Алма-Ата неформальная (За фасадом азиатского коммунизма)
Шрифт:
Тем временем, несмотря на принятое партсобранием постановление, вся редакция решила бороться за правое дело до конца. И мы, наивные, первым делом написали коллективное письмо в ЦК Компартии Казахстана, которое бросили в специально установленный ящик «для писем и предложений» на здании ЦК на Новой площади. Письмо было подписано известными и уважаемыми людьми в городе. Фамилий не помню, но это были громкие имена. Правда, не все подписывались. Пожившие уже на свете люди помнили о коварстве коммунистов. Наверное, многих это останавливало. Звонили даже в Москву на телевидение в программу «Взгляд». Но все уже было бесполезно. Москва не вмешивалась в дела провинции. А на наше письмо в ЦК ответа мы не дождались. Через некоторое время Вячеслав выписался из больницы и сдал дела Алтынбеку, который повел себя очень осторожно. В газетную политику особенно не влезал. И правильно
Конспиративная кличка – Музыкант
Когда говорят об оперативной информации, то сведущие люди понимают, что речь идет о данных, собранных тайными агентами, внедренными в те или иные структуры. Их еще называют «кротами», или сексотами (секретными агентами), или осведомителями, а иногда «крысами». Считается, что лучшего прикрытия для легального сбора информации, чем журналист, нет.
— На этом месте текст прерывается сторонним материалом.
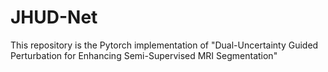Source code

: # JHUD-Net
This repository is the Pytorch implementation of "Dual-Uncertainty Guided Perturbation for Enhancing Semi-Supervised MRI Segmentation"
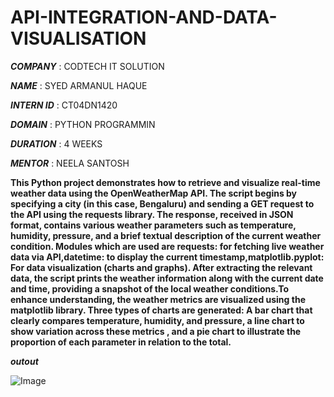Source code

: # API-INTEGRATION-AND-DATA-VISUALISATION

***COMPANY*** : CODTECH IT SOLUTION

***NAME*** : SYED ARMANUL HAQUE

***INTERN ID*** : CT04DN1420

***DOMAIN*** : PYTHON PROGRAMMIN

***DURATION*** : 4 WEEKS 

***MENTOR*** : NEELA SANTOSH


****This Python project demonstrates how to retrieve and visualize real-time weather data using the OpenWeatherMap API. The script begins by specifying a city (in this case, Bengaluru) and sending a GET request to the API using the requests library. The response, received in JSON format, contains various weather parameters such as temperature, humidity, pressure, and a brief textual description of the current weather condition.
Modules which are used are requests: for fetching live weather data via API,datetime: to display the current timestamp,matplotlib.pyplot: For data visualization (charts and graphs).
After extracting the relevant data, the script prints the weather information along with the current date and time, providing a snapshot of the local weather conditions.To enhance understanding, the weather metrics are visualized using the matplotlib library. Three types of charts are generated:
A bar chart that clearly compares temperature, humidity, and pressure, a line chart to show variation across these metrics , and a pie chart to illustrate the proportion of each parameter in relation to the total.****

***outout***

![Image](https://github.com/user-attachments/assets/3078de27-24ea-483a-a0a9-23fc0dfbfe8a)








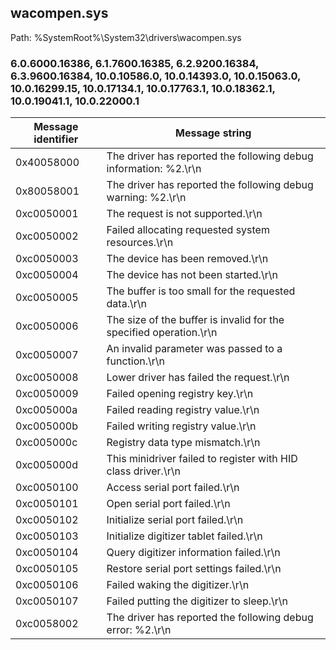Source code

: ## wacompen.sys

Path: %SystemRoot%\System32\drivers\wacompen.sys

### 6.0.6000.16386, 6.1.7600.16385, 6.2.9200.16384, 6.3.9600.16384, 10.0.10586.0, 10.0.14393.0, 10.0.15063.0, 10.0.16299.15, 10.0.17134.1, 10.0.17763.1, 10.0.18362.1, 10.0.19041.1, 10.0.22000.1

Message identifier | Message string
--- | ---
0x40058000 | The driver has reported the following debug information: %2.\r\n
0x80058001 | The driver has reported the following debug warning: %2.\r\n
0xc0050001 | The request is not supported.\r\n
0xc0050002 | Failed allocating requested system resources.\r\n
0xc0050003 | The device has been removed.\r\n
0xc0050004 | The device has not been started.\r\n
0xc0050005 | The buffer is too small for the requested data.\r\n
0xc0050006 | The size of the buffer is invalid for the specified operation.\r\n
0xc0050007 | An invalid parameter was passed to a function.\r\n
0xc0050008 | Lower driver has failed the request.\r\n
0xc0050009 | Failed opening registry key.\r\n
0xc005000a | Failed reading registry value.\r\n
0xc005000b | Failed writing registry value.\r\n
0xc005000c | Registry data type mismatch.\r\n
0xc005000d | This minidriver failed to register with HID class driver.\r\n
0xc0050100 | Access serial port failed.\r\n
0xc0050101 | Open serial port failed.\r\n
0xc0050102 | Initialize serial port failed.\r\n
0xc0050103 | Initialize digitizer tablet failed.\r\n
0xc0050104 | Query digitizer information failed.\r\n
0xc0050105 | Restore serial port settings failed.\r\n
0xc0050106 | Failed waking the digitizer.\r\n
0xc0050107 | Failed putting the digitizer to sleep.\r\n
0xc0058002 | The driver has reported the following debug error: %2.\r\n
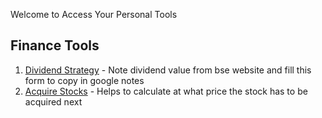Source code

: Welcome to Access Your Personal Tools

## Finance Tools

1. [Dividend Strategy](https://bingotools.github.io/tools/div_str.html) - Note dividend value from bse website and fill this form to copy in google notes
2. [Acquire Stocks](https://www.google.com) - Helps to calculate at what price the stock has to be acquired next


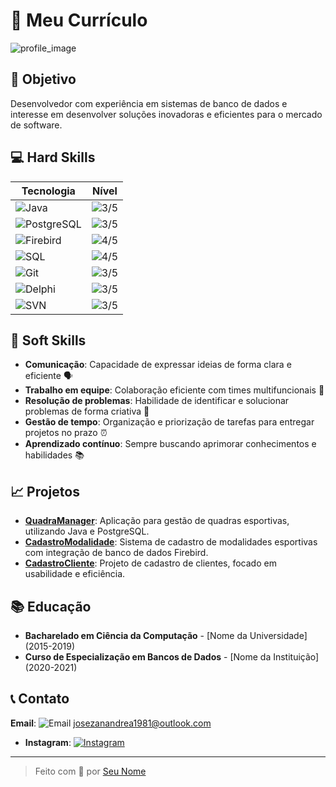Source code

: # 💼 **Meu Currículo**

![profile_image](https://via.placeholder.com/150)

## 🎯 **Objetivo**
Desenvolvedor com experiência em sistemas de banco de dados e interesse em desenvolver soluções inovadoras e eficientes para o mercado de software.

## 💻 **Hard Skills**

| Tecnologia        | Nível         |
|-------------------|---------------|
| ![Java](https://img.shields.io/badge/Java-ED8B00?style=for-the-badge&logo=java&logoColor=white) |![3/5](https://img.shields.io/badge/Intermediate-3-yellow)|
| ![PostgreSQL](https://img.shields.io/badge/PostgreSQL-316192?style=for-the-badge&logo=postgresql&logoColor=white) | ![3/5](https://img.shields.io/badge/Intermediate-3-yellow) |
| ![Firebird](https://img.shields.io/badge/Firebird-FF0000?style=for-the-badge&logo=firebird&logoColor=white) | ![4/5](https://img.shields.io/badge/Advanced-4-yellowgreen)  |
| ![SQL](https://img.shields.io/badge/SQL-000000?style=for-the-badge&logo=sql&logoColor=white) | ![4/5](https://img.shields.io/badge/Advanced-4-yellowgreen)  |
| ![Git](https://img.shields.io/badge/Git-F05032?style=for-the-badge&logo=git&logoColor=white) | ![3/5](https://img.shields.io/badge/Intermediate-3-yellow)|
| ![Delphi](https://img.shields.io/badge/Delphi-EE1F35?style=for-the-badge&logo=delphi&logoColor=white) | ![3/5](https://img.shields.io/badge/Intermediate-3-yellow) |
| ![SVN](https://img.shields.io/badge/SVN-809CC9?style=for-the-badge&logo=subversion&logoColor=white) | ![3/5](https://img.shields.io/badge/Intermediate-3-yellow) |

## 🌟 **Soft Skills**
- **Comunicação**: Capacidade de expressar ideias de forma clara e eficiente 🗣️
- **Trabalho em equipe**: Colaboração eficiente com times multifuncionais 🤝
- **Resolução de problemas**: Habilidade de identificar e solucionar problemas de forma criativa 🧠
- **Gestão de tempo**: Organização e priorização de tarefas para entregar projetos no prazo ⏰
- **Aprendizado contínuo**: Sempre buscando aprimorar conhecimentos e habilidades 📚

## 📈 **Projetos**
- **[QuadraManager](#)**: Aplicação para gestão de quadras esportivas, utilizando Java e PostgreSQL.
- **[CadastroModalidade](#)**: Sistema de cadastro de modalidades esportivas com integração de banco de dados Firebird.
- **[CadastroCliente](#)**: Projeto de cadastro de clientes, focado em usabilidade e eficiência.

## 📚 **Educação**
- **Bacharelado em Ciência da Computação** - [Nome da Universidade] (2015-2019)
- **Curso de Especialização em Bancos de Dados** - [Nome da Instituição] (2020-2021)

## 📞 **Contato**
 **Email**: ![Email](https://img.shields.io/badge/Email-D14836?style=for-the-badge&logo=gmail&logoColor=white) josezanandrea1981@outlook.com
- **Instagram**: [![Instagram](https://img.shields.io/badge/Instagram-E4405F?style=for-the-badge&logo=instagram&logoColor=white)](https://www.instagram.com/jzanandrea/)

---

> Feito com 💙 por [Seu Nome](https://github.com/seuusername)
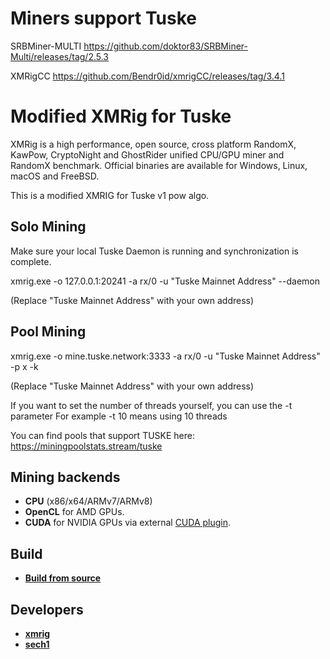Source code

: # Miners support Tuske

SRBMiner-MULTI https://github.com/doktor83/SRBMiner-Multi/releases/tag/2.5.3

XMRigCC https://github.com/Bendr0id/xmrigCC/releases/tag/3.4.1


# Modified XMRig for Tuske

XMRig is a high performance, open source, cross platform RandomX, KawPow, CryptoNight and GhostRider unified CPU/GPU miner and RandomX benchmark. Official binaries are available for Windows, Linux, macOS and FreeBSD.

This is a modified XMRIG for Tuske v1 pow algo.

## Solo Mining

Make sure your local Tuske Daemon is running and synchronization is complete.

xmrig.exe -o 127.0.0.1:20241 -a rx/0 -u "Tuske Mainnet Address" --daemon

(Replace "Tuske Mainnet Address" with your own address)

## Pool Mining

xmrig.exe -o mine.tuske.network:3333 -a rx/0 -u "Tuske Mainnet Address" -p x -k

(Replace "Tuske Mainnet Address" with your own address)

If you want to set the number of threads yourself, you can use the -t parameter
For example 
-t 10 
means using 10 threads

You can find pools that support TUSKE here:
https://miningpoolstats.stream/tuske

## Mining backends
- **CPU** (x86/x64/ARMv7/ARMv8)
- **OpenCL** for AMD GPUs.
- **CUDA** for NVIDIA GPUs via external [CUDA plugin](https://github.com/MoneroOcean/xmrig-cuda).

## Build

* **[Build from source](https://xmrig.com/docs/miner/build)**



## Developers
* **[xmrig](https://github.com/xmrig)**
* **[sech1](https://github.com/SChernykh)**


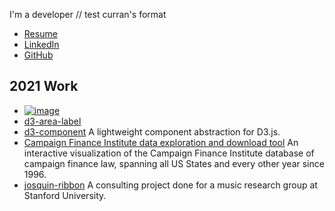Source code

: I'm a developer // test curran's format

 * [Resume](http://github.com/portfolio/Resume.pdf)
 * [LinkedIn](http://www.linkedin.com/)
 * [GitHub](https://github.com/?tab=repositories)

## 2021 Work

 * [![image](https://user-images.githubusercontent.com/68416/29225768-349eada2-7eed-11e7-8a8d-7217a30fd1b7.png)](https://www.youtube.com/watch?v=jLWZaFzPS6Q)
 * [d3-area-label](https://github.com/curran/d3-area-label)
 * [d3-component](https://github.com/curran/d3-component) A lightweight component abstraction for D3.js.
 * [Campaign Finance Institute data exploration and download tool](https://github.com/cfinst/cfinst.github.io/) An interactive visualization of the Campaign Finance Institute database of campaign finance law, spanning all US States and every other year since 1996.
 * [josquin-ribbon](https://github.com/sul-cidr/josquin-ribbon) A consulting project done for a music research group at Stanford University.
Ведь в этом как раз суть данной профессии. Даже жанр такой есть – «журналистское расследование». Во всяком случае, во времена СССР дипломаты, торговые работники, а также журналисты были наиболее излюбленным прикрытием секретных агентов КГБ, и не только за рубежом, но и на родине. У меня был некоторый опыт общения с КГБ, а потом и с КНБ. Однажды в одном еженедельнике, который всегда любил писать о фактах и аргументах, я уже делал попытки поделиться с читателями своими воспоминаниями об этом. Вышла там тогда первая часть записок, но потом сменился главный редактор, а когда я понес продолжение новому шефу, то, бегло пробежав материал, новый начальник тут же отбросил его от себя, словно держал в руках ядовитую змею. А потом категорически заявил, что печать «это» не будет. «То ли испугался, то ли сам работает «сексотом», – подумал я и уволился из газеты.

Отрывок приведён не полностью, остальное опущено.